San Rocco Therapeutics
Product Pipeline > TNS9
The patient has inherited ß-thalassemia major through the genes. These genes have mistakes in them, so the body cannot make normal red blood cells. Stem cells are made in the bone marrow. They are the earliest form of blood cells.
This study is being done to see if the investigators can make the stem cells produce normal red blood cells and hemoglobin. The investigators do this by collecting the stem cells. The genes with mistakes are removed from the cells. These cells are then treated so they have the corrected gene for making normal hemoglobin. These treated cells are given back to the patient through an injection (shot) in the vein. This is also known as gene transfer. In order for the body to accept these cells, the patient will need to receive a low dose of a drug called busulfan. It is a drug that will prepare the body to receive the new stem cells.

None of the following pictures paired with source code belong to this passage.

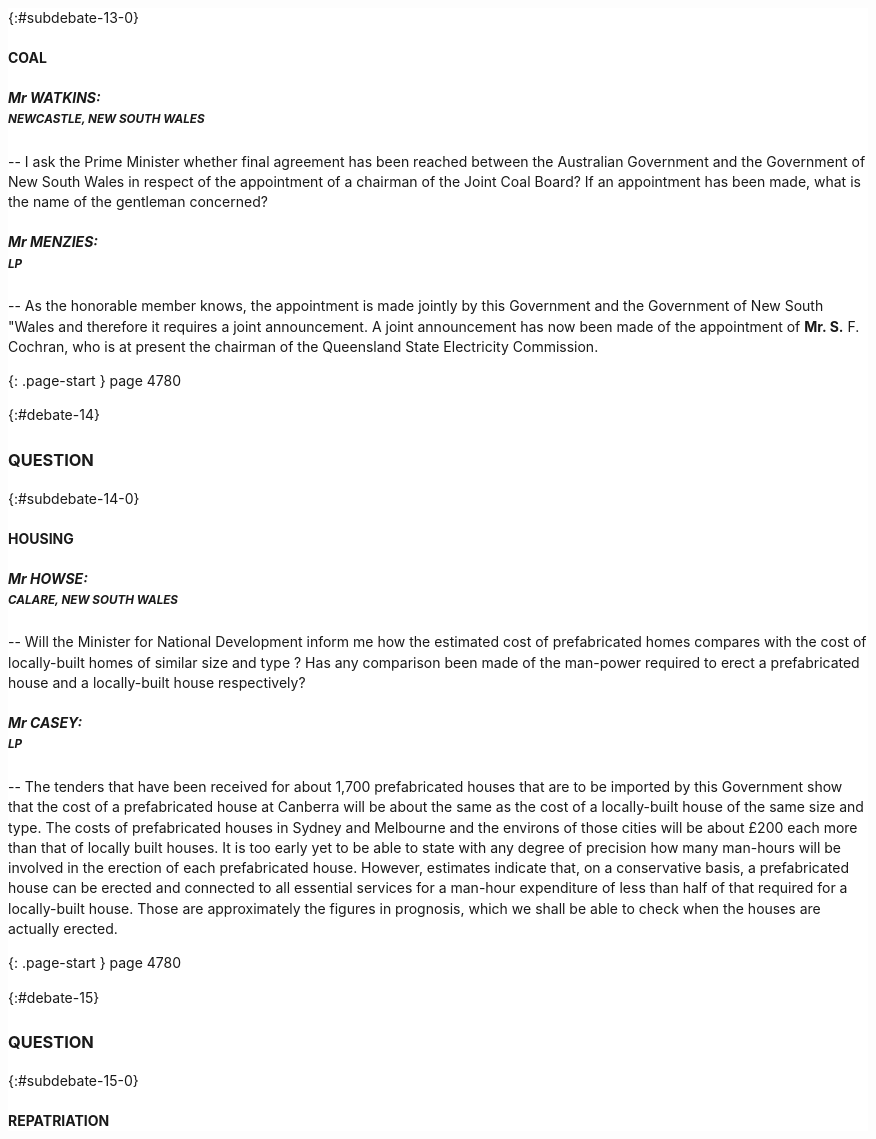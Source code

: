 {:#subdebate-13-0}
#### COAL

##### Mr WATKINS:<br><small class="text-muted">NEWCASTLE, NEW SOUTH WALES</small>

-- I ask the Prime Minister whether final agreement has been reached between the Australian Government and the Government of New South Wales in respect of the appointment of a chairman of the Joint Coal Board? If an appointment has been made, what is the name of the gentleman concerned? 

##### Mr MENZIES:<br><small class="text-muted">LP</small>

-- As the honorable member knows, the appointment is made jointly by this Government and the Government of New South "Wales and therefore it requires a joint announcement. A joint announcement has now been made of the appointment of  **Mr. S.**  F. Cochran, who is at present the  chairman  of the Queensland State Electricity Commission. 

{: .page-start }
page 4780

{:#debate-14}
### QUESTION

{:#subdebate-14-0}
#### HOUSING

##### Mr HOWSE:<br><small class="text-muted">CALARE, NEW SOUTH WALES</small>

-- Will the Minister for National Development inform me how the estimated cost of prefabricated homes compares with the cost of locally-built homes of similar size and type ? Has any comparison been made of the man-power required to erect a prefabricated house and a locally-built house respectively? 

##### Mr CASEY:<br><small class="text-muted">LP</small>

-- The tenders that have been received for about 1,700 prefabricated houses that are to be imported by this Government show that the cost of a prefabricated house at Canberra will be about the same as the cost of a locally-built house of the same size and type. The costs of prefabricated houses in Sydney and Melbourne and the environs of those cities will be about £200 each more than that of locally built houses. It is too early yet to be able to state with any degree of precision how many man-hours will be involved in the erection of each prefabricated house. However, estimates indicate that, on a conservative basis, a prefabricated house can be erected and connected to all essential services for a man-hour expenditure of less than half of that required for a locally-built house. Those are approximately the figures in prognosis, which we shall be able to check when the houses are actually erected. 

{: .page-start }
page 4780

{:#debate-15}
### QUESTION

{:#subdebate-15-0}
#### REPATRIATION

This study will let the investigators know:
If it is safe to give the patient the treated stem cells
If the treated stem cells will go into the bone marrow without causing side effects.
Gene transfer has been successful in treating many blood disorders.
Presentation of abstract titled “First US Phase I Clinical Trial Of Globin Gene Transfer For The Treatment Of Beta-Thalassemia Major” at the 2013 American Society of Hematology (ASH) Annual Meeting and Exposition. The abstract states that in the ongoing clinical trial, that as of November 2013 two patients had been safely and effectively treated in the Phase I/II Beta-Thalassemia trial and have reported positive outcomes to date. The full abstract is available here. Furthermore, the details of the open and actively recruiting trial are found here.
June 2007 – Thalagen RAC Approval
EGT has secured approval from the The Recombinant DNA Advisory Committee (RAC) to proceed with gene therapy clinical trials for Thalagen. To view the video from the June 2007 RAC meeting – Click here.
April 2007 – Thalagen RAC protocol submitted
The Recombinant DNA Advisory Committee (RAC) is a panel of up to 21 national experts in various fields of science, medicine, genetics, ethics, and patient perspectives that considers the current state of knowledge and technology regarding recombinant DNA research. An important RAC function is to review research proposals involving human gene transfer research, or “gene therapy” as it is often called. All human gene transfer trials must be submitted to the Office of Biotechnology Activities (OBA) for review by the RAC.